(6 years, 5 months ago)
Commons ChamberI congratulate my hon. Friend the Member for Walthamstow (Stella Creasy) on securing this emergency debate. I was proud to stand in solidarity with Members across the House yesterday to bring the debate forward.
It stuns me that the Government will pander further to the DUP to force their agenda through the House—as they will particularly next week, no doubt—by selling the rights of women in Northern Ireland down the river. Women are suffering and their human rights are being infringed while the House does not act. The Northern Ireland Assembly has not sat since January 2017 and shows little sign of being reconstituted. Shame on the Tories, shame on the DUP and shame on the politicians who stand in the way. I have met different groups from across Northern Ireland, and many say that they are not interested in politics. One of the expressions I have heard is that people are “politically agnostic”. What does that say about politics in Northern Ireland? Those politicians are turning people off politics.

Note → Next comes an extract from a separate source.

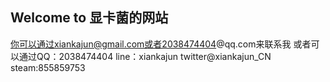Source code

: ## Welcome to 显卡菌的网站

你可以通过xiankajun@gmail.com或者2038474404@qq.com来联系我
或者可以通过QQ：2038474404 line：xiankajun twitter@xiankajun_CN steam:855859753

People are making their own way in life in Northern Ireland, despite the shambles around the power sharing discussions.
Unfortunately I am unable to.
In the absence of a Northern Ireland Assembly, Westminster has a duty to stand up for the women of Northern Ireland. Is waiting for the Assembly to uphold the rights of women in Northern Ireland not just a way of avoiding taking action altogether?
The roll-out of universal credit, as we have all heard, penalises women who decide to have a third child, even if that is as a result of rape or within an abusive relationship. Imagine not being able to afford to have a third child, and imagine having to make the agonising decision to continue a pregnancy when foetal abnormalities have been detected. How can any of us begin to imagine what it is like to have to make such a decision? It is ironic that the DUP gives the Government moral support on the two-child rule.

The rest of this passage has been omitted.